UN special envoy Martin Griffiths will mediate between the Yemeni government and Iran-backed Houthi rebels.

The use of more UN intermediaries, rather than face-to-face talks, follows the same pattern as the UN’s peace talks in Syria and is designed to ensure that progress, however limited, can be made.

The Yemen discussions will primarily focus on the Houthi-held port city of Hodeidah, the disarming of all non-government forces and the release of prisoners on both sides, a government official told The National.

Houthi rebels have asked for political recognition and control over some areas of the country, the official said.

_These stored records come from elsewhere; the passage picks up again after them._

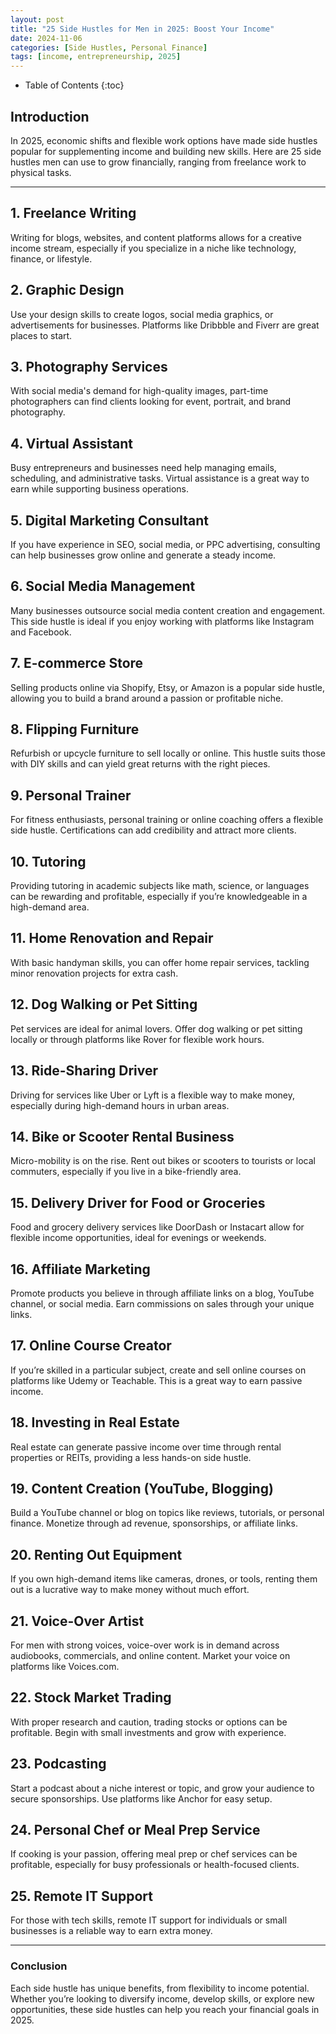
 ```yaml
---
layout: post
title: "25 Side Hustles for Men in 2025: Boost Your Income"
date: 2024-11-06
categories: [Side Hustles, Personal Finance]
tags: [income, entrepreneurship, 2025]
---
```


* Table of Contents
{:toc}

## Introduction
In 2025, economic shifts and flexible work options have made side hustles popular for supplementing income and building new skills. Here are 25 side hustles men can use to grow financially, ranging from freelance work to physical tasks.

---

## 1. Freelance Writing
Writing for blogs, websites, and content platforms allows for a creative income stream, especially if you specialize in a niche like technology, finance, or lifestyle.

## 2. Graphic Design
Use your design skills to create logos, social media graphics, or advertisements for businesses. Platforms like Dribbble and Fiverr are great places to start.

## 3. Photography Services
With social media's demand for high-quality images, part-time photographers can find clients looking for event, portrait, and brand photography.

## 4. Virtual Assistant
Busy entrepreneurs and businesses need help managing emails, scheduling, and administrative tasks. Virtual assistance is a great way to earn while supporting business operations.

## 5. Digital Marketing Consultant
If you have experience in SEO, social media, or PPC advertising, consulting can help businesses grow online and generate a steady income.

## 6. Social Media Management
Many businesses outsource social media content creation and engagement. This side hustle is ideal if you enjoy working with platforms like Instagram and Facebook.

## 7. E-commerce Store
Selling products online via Shopify, Etsy, or Amazon is a popular side hustle, allowing you to build a brand around a passion or profitable niche.

## 8. Flipping Furniture
Refurbish or upcycle furniture to sell locally or online. This hustle suits those with DIY skills and can yield great returns with the right pieces.

## 9. Personal Trainer
For fitness enthusiasts, personal training or online coaching offers a flexible side hustle. Certifications can add credibility and attract more clients.

## 10. Tutoring
Providing tutoring in academic subjects like math, science, or languages can be rewarding and profitable, especially if you’re knowledgeable in a high-demand area.

## 11. Home Renovation and Repair
With basic handyman skills, you can offer home repair services, tackling minor renovation projects for extra cash.

## 12. Dog Walking or Pet Sitting
Pet services are ideal for animal lovers. Offer dog walking or pet sitting locally or through platforms like Rover for flexible work hours.

## 13. Ride-Sharing Driver
Driving for services like Uber or Lyft is a flexible way to make money, especially during high-demand hours in urban areas.

## 14. Bike or Scooter Rental Business
Micro-mobility is on the rise. Rent out bikes or scooters to tourists or local commuters, especially if you live in a bike-friendly area.

## 15. Delivery Driver for Food or Groceries
Food and grocery delivery services like DoorDash or Instacart allow for flexible income opportunities, ideal for evenings or weekends.

## 16. Affiliate Marketing
Promote products you believe in through affiliate links on a blog, YouTube channel, or social media. Earn commissions on sales through your unique links.

## 17. Online Course Creator
If you’re skilled in a particular subject, create and sell online courses on platforms like Udemy or Teachable. This is a great way to earn passive income.

## 18. Investing in Real Estate
Real estate can generate passive income over time through rental properties or REITs, providing a less hands-on side hustle.

## 19. Content Creation (YouTube, Blogging)
Build a YouTube channel or blog on topics like reviews, tutorials, or personal finance. Monetize through ad revenue, sponsorships, or affiliate links.

## 20. Renting Out Equipment
If you own high-demand items like cameras, drones, or tools, renting them out is a lucrative way to make money without much effort.

## 21. Voice-Over Artist
For men with strong voices, voice-over work is in demand across audiobooks, commercials, and online content. Market your voice on platforms like Voices.com.

## 22. Stock Market Trading
With proper research and caution, trading stocks or options can be profitable. Begin with small investments and grow with experience.

## 23. Podcasting
Start a podcast about a niche interest or topic, and grow your audience to secure sponsorships. Use platforms like Anchor for easy setup.

## 24. Personal Chef or Meal Prep Service
If cooking is your passion, offering meal prep or chef services can be profitable, especially for busy professionals or health-focused clients.

## 25. Remote IT Support
For those with tech skills, remote IT support for individuals or small businesses is a reliable way to earn extra money.

---

### Conclusion
Each side hustle has unique benefits, from flexibility to income potential. Whether you’re looking to diversify income, develop skills, or explore new opportunities, these side hustles can help you reach your financial goals in 2025.
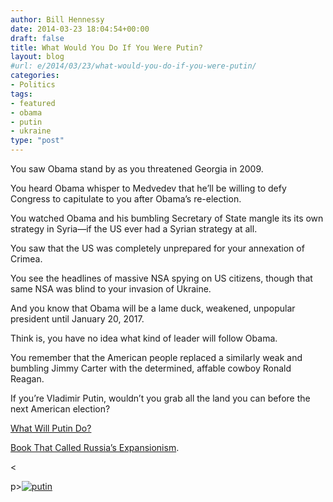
 ```yaml
---
author: Bill Hennessy
date: 2014-03-23 18:04:54+00:00
draft: false
title: What Would You Do If You Were Putin?
layout: blog
#url: e/2014/03/23/what-would-you-do-if-you-were-putin/
categories:
- Politics
tags:
- featured
- obama
- putin
- ukraine
type: "post"
---
```


You saw Obama stand by as you threatened Georgia in 2009.

You heard Obama whisper to Medvedev that he’ll be willing to defy Congress to capitulate to you after Obama’s re-election.

You watched Obama and his bumbling Secretary of State mangle its its own strategy in Syria—if the US ever had a Syrian strategy at all.

You saw that the US was completely unprepared for your annexation of Crimea.

You see the headlines of massive NSA spying on US citizens, though that same NSA was blind to your invasion of Ukraine.

And you know that Obama will be a lame duck, weakened, unpopular president until January 20, 2017.

Think is, you have no idea what kind of leader will follow Obama.

You remember that the American people replaced a similarly weak and bumbling Jimmy Carter with the determined, affable cowboy Ronald Reagan.

If you’re Vladimir Putin, wouldn’t you grab all the land you can before the next American election?



[What Will Putin Do?](https://hennessysview.com/2014/03/17/will-putin/)

[Book That Called Russia’s Expansionism](https://hennessysview.com/2014/03/16/predicted-russias-ukraine-adventure-polands-next/).

<

p>[![putin](https://hennessysview.com/wp-content/uploads/2014/03/putin_thumb.jpg)
](https://hennessysview.com/wp-content/uploads/2014/03/putin1.jpg)
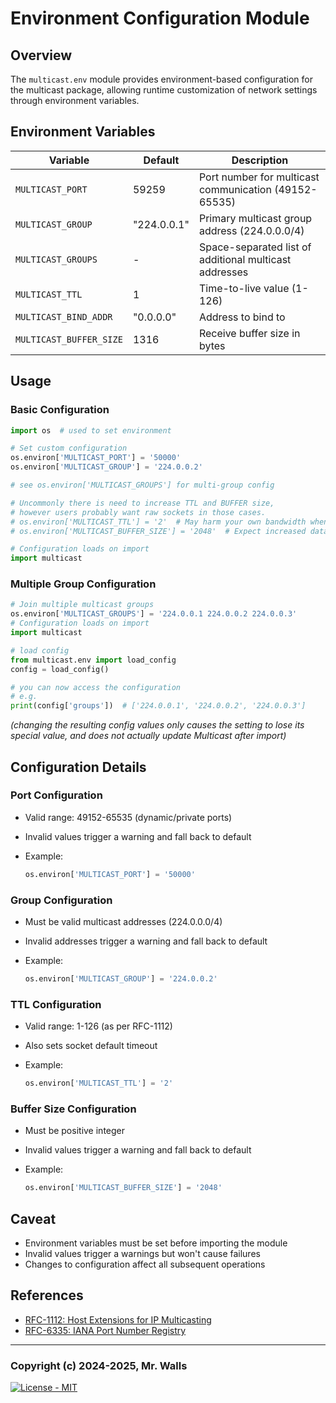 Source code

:# Environment Configuration Module

## Overview

The `multicast.env` module provides environment-based configuration for the multicast package,
allowing runtime customization of network settings through environment variables.

## Environment Variables

| Variable | Default | Description |
|----------|---------|-------------|
| `MULTICAST_PORT` | 59259 | Port number for multicast communication (49152-65535) |
| `MULTICAST_GROUP` | "224.0.0.1" | Primary multicast group address (224.0.0.0/4) |
| `MULTICAST_GROUPS` | - | Space-separated list of additional multicast addresses |
| `MULTICAST_TTL` | 1 | Time-to-live value (1-126) |
| `MULTICAST_BIND_ADDR` | "0.0.0.0" | Address to bind to |
| `MULTICAST_BUFFER_SIZE` | 1316 | Receive buffer size in bytes |

## Usage

### Basic Configuration

```python
import os  # used to set environment

# Set custom configuration
os.environ['MULTICAST_PORT'] = '50000'
os.environ['MULTICAST_GROUP'] = '224.0.0.2'

# see os.environ['MULTICAST_GROUPS'] for multi-group config

# Uncommonly there is need to increase TTL and BUFFER size,
# however users probably want raw sockets in those cases.
# os.environ['MULTICAST_TTL'] = '2'  # May harm your own bandwidth when increasing
# os.environ['MULTICAST_BUFFER_SIZE'] = '2048'  # Expect increased data loss when increasing

# Configuration loads on import
import multicast
```

### Multiple Group Configuration

```python
# Join multiple multicast groups
os.environ['MULTICAST_GROUPS'] = '224.0.0.1 224.0.0.2 224.0.0.3'
# Configuration loads on import
import multicast

# load config
from multicast.env import load_config
config = load_config()

# you can now access the configuration
# e.g.
print(config['groups'])  # ['224.0.0.1', '224.0.0.2', '224.0.0.3']
```

_(changing the resulting config values only causes the setting to lose its special value,
and does not actually update Multicast after import)_

## Configuration Details

### Port Configuration

- Valid range: 49152-65535 (dynamic/private ports)
- Invalid values trigger a warning and fall back to default
- Example:

  ```python
  os.environ['MULTICAST_PORT'] = '50000'
  ```

### Group Configuration

- Must be valid multicast addresses (224.0.0.0/4)
- Invalid addresses trigger a warning and fall back to default
- Example:

  ```python
  os.environ['MULTICAST_GROUP'] = '224.0.0.2'
  ```

### TTL Configuration

- Valid range: 1-126 (as per RFC-1112)
- Also sets socket default timeout
- Example:

  ```python
  os.environ['MULTICAST_TTL'] = '2'
  ```

### Buffer Size Configuration

- Must be positive integer
- Invalid values trigger a warning and fall back to default
- Example:

  ```python
  os.environ['MULTICAST_BUFFER_SIZE'] = '2048'
  ```

## Caveat

- Environment variables must be set before importing the module
- Invalid values trigger a warnings but won't cause failures
- Changes to configuration affect all subsequent operations

## References

- [RFC-1112: Host Extensions for IP Multicasting](https://datatracker.ietf.org/doc/html/rfc1112)
- [RFC-6335: IANA Port Number Registry](https://datatracker.ietf.org/doc/html/rfc6335)

---

### Copyright (c) 2024-2025, Mr. Walls

[![License - MIT](https://img.shields.io/pypi/l/multicast?cacheSeconds=3600)](https://github.com/reactive-firewall/multicast/blob/stable/LICENSE.md)
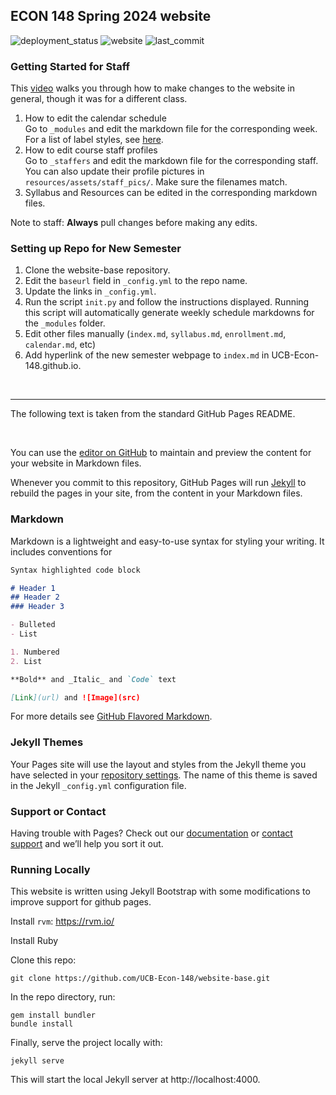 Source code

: ## ECON 148 Spring 2024 website

<!---
The following are the shields that display the status of the website. To use, replace <repo_name> with the repo name (e.g. sp23). 
-->
<div>
    <img alt="deployment_status" src="https://img.shields.io/github/deployments/UCB-Econ-148/sp24/github-pages?label=deployment%20status">
    <img alt="website" src="https://img.shields.io/website?down_message=offline&up_message=online&url=https%3A%2F%2Fwww.econ148.org%2Fsp24%2F">
    <img alt="last_commit" src="https://img.shields.io/github/last-commit/UCB-Econ-148/sp24">
</div>


### Getting Started for Staff
This [video](https://www.youtube.com/watch?v=azPPK5aOcV0) walks you through how to make changes to the website in general, though it was for a different class.

1. How to edit the calendar schedule  
Go to `_modules` and edit the markdown file for the corresponding week. For a list of label styles, see [here](./_sass/custom/module.scss). 
2. How to edit course staff profiles  
Go to `_staffers` and edit the markdown file for the corresponding staff. You can also update their profile pictures in `resources/assets/staff_pics/`. Make sure the filenames match. 
3. Syllabus and Resources can be edited in the corresponding markdown files.   

Note to staff: **Always** pull changes before making any edits. 


### Setting up Repo for New Semester
1. Clone the website-base repository.
2. Edit the `baseurl` field in `_config.yml` to the repo name.
3. Update the links in `_config.yml`.
4. Run the script `init.py` and follow the instructions displayed. Running this script will automatically generate weekly schedule markdowns for the `_modules` folder. 
5. Edit other files manually (`index.md`, `syllabus.md`, `enrollment.md`, `calendar.md`, etc)
6. Add hyperlink of the new semester webpage to `index.md` in UCB-Econ-148.github.io. 

<br>

---

The following text is taken from the standard GitHub Pages README.

<br>

You can use the [editor on GitHub](https://github.com/pmarsceill/test-jtd/edit/master/README.md) to maintain and preview the content for your website in Markdown files.

Whenever you commit to this repository, GitHub Pages will run [Jekyll](https://jekyllrb.com/) to rebuild the pages in your site, from the content in your Markdown files.

### Markdown

Markdown is a lightweight and easy-to-use syntax for styling your writing. It includes conventions for

```markdown
Syntax highlighted code block

# Header 1
## Header 2
### Header 3

- Bulleted
- List

1. Numbered
2. List

**Bold** and _Italic_ and `Code` text

[Link](url) and ![Image](src)
```

For more details see [GitHub Flavored Markdown](https://guides.github.com/features/mastering-markdown/).

### Jekyll Themes

Your Pages site will use the layout and styles from the Jekyll theme you have selected in your [repository settings](https://github.com/pmarsceill/test-jtd/settings). The name of this theme is saved in the Jekyll `_config.yml` configuration file.

### Support or Contact

Having trouble with Pages? Check out our [documentation](https://help.github.com/categories/github-pages-basics/) or [contact support](https://github.com/contact) and we’ll help you sort it out.

### Running Locally

This website is written using Jekyll Bootstrap with some modifications to
improve support for github pages.

Install `rvm`: https://rvm.io/

Install Ruby

Clone this repo:

    git clone https://github.com/UCB-Econ-148/website-base.git

In the repo directory, run:

    gem install bundler
    bundle install

Finally, serve the project locally with:

    jekyll serve

This will start the local Jekyll server at http://localhost:4000.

A UN proposal on Hodeidah, a major port, would hand the Red Sea harbour over to the UN and put the city under the control of security forces.

“The two parties are going to discuss and reach a deal on what kind of security forces and how they should be selected under the supervision of the UN,” said Yemeni political analyst AbdulKhaliq Al Hood.

This would mean the UN taking over the management of the port, giving the Arab Coalition the space to focus its military and aid efforts on other parts of the country.

The two factions are also expected to discuss the reunification of Yemen’s central bank, which could ensure payment of the salaries of state employees in liberated and Houthi-controlled areas.

“This deal would include unifying the economic resources, which means that the Houthis are expected to agree to transfer all the revenue of the economic resources under their control,” Mr Al Hood said.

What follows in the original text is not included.